- **Goal of the exercise**
Transcribe the closing lines of the listing exactly, starting at the one that contains "### Adding New AI Models" and including the last.

- **Data for review**
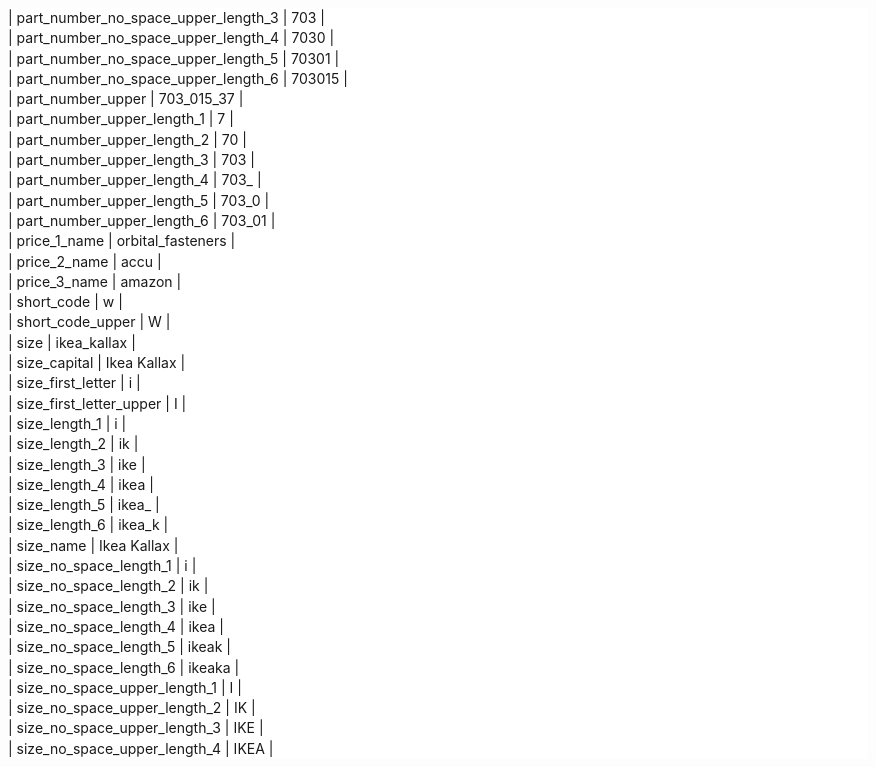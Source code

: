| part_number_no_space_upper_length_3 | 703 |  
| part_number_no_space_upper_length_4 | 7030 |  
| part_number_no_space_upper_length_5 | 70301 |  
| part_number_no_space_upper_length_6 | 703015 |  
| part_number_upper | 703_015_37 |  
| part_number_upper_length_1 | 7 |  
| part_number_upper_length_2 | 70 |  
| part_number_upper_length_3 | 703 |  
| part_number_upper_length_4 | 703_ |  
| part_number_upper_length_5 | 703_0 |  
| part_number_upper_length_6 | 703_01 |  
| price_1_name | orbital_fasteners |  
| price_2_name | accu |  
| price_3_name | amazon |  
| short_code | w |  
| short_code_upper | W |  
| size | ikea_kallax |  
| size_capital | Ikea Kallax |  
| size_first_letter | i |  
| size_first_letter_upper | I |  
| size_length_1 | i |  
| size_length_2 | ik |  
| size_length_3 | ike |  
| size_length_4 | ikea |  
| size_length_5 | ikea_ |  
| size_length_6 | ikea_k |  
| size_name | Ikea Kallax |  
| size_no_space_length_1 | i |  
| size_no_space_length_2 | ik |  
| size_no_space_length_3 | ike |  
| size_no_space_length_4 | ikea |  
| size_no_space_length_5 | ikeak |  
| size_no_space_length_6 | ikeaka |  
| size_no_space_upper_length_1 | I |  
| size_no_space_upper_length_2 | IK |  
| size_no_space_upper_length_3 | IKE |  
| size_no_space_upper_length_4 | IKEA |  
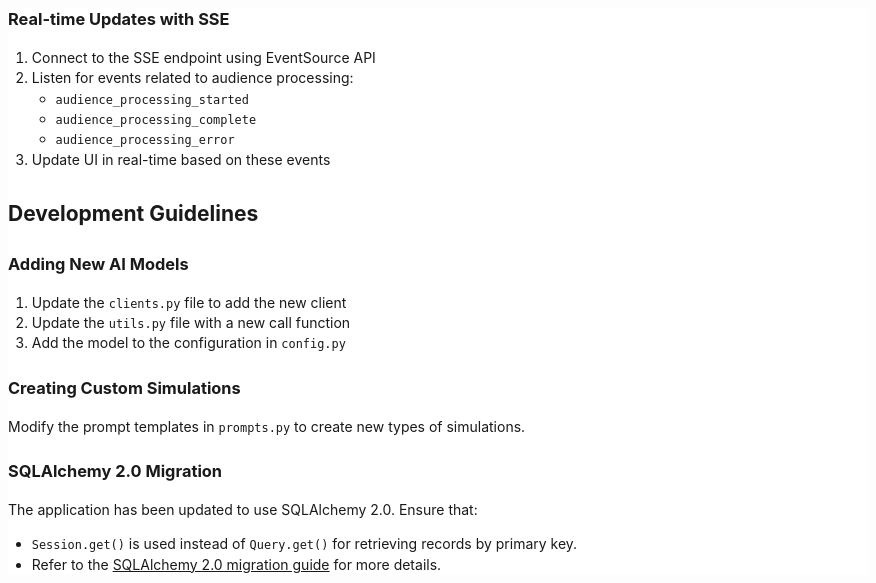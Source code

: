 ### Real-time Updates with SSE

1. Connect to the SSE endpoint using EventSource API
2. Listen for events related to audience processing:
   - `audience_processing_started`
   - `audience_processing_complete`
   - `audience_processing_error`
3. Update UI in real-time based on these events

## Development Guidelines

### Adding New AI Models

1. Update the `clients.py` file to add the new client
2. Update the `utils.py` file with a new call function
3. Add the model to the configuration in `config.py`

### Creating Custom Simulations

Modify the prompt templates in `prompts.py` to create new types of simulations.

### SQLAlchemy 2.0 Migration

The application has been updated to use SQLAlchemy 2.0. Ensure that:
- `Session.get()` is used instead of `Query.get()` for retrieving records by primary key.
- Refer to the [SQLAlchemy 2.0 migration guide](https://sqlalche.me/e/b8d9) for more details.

- **Task result**
### Adding New AI Models

1. Update the `clients.py` file to add the new client
2. Update the `utils.py` file with a new call function
3. Add the model to the configuration in `config.py`

### Creating Custom Simulations

Modify the prompt templates in `prompts.py` to create new types of simulations.

### SQLAlchemy 2.0 Migration

The application has been updated to use SQLAlchemy 2.0. Ensure that:
- `Session.get()` is used instead of `Query.get()` for retrieving records by primary key.
- Refer to the [SQLAlchemy 2.0 migration guide](https://sqlalche.me/e/b8d9) for more details.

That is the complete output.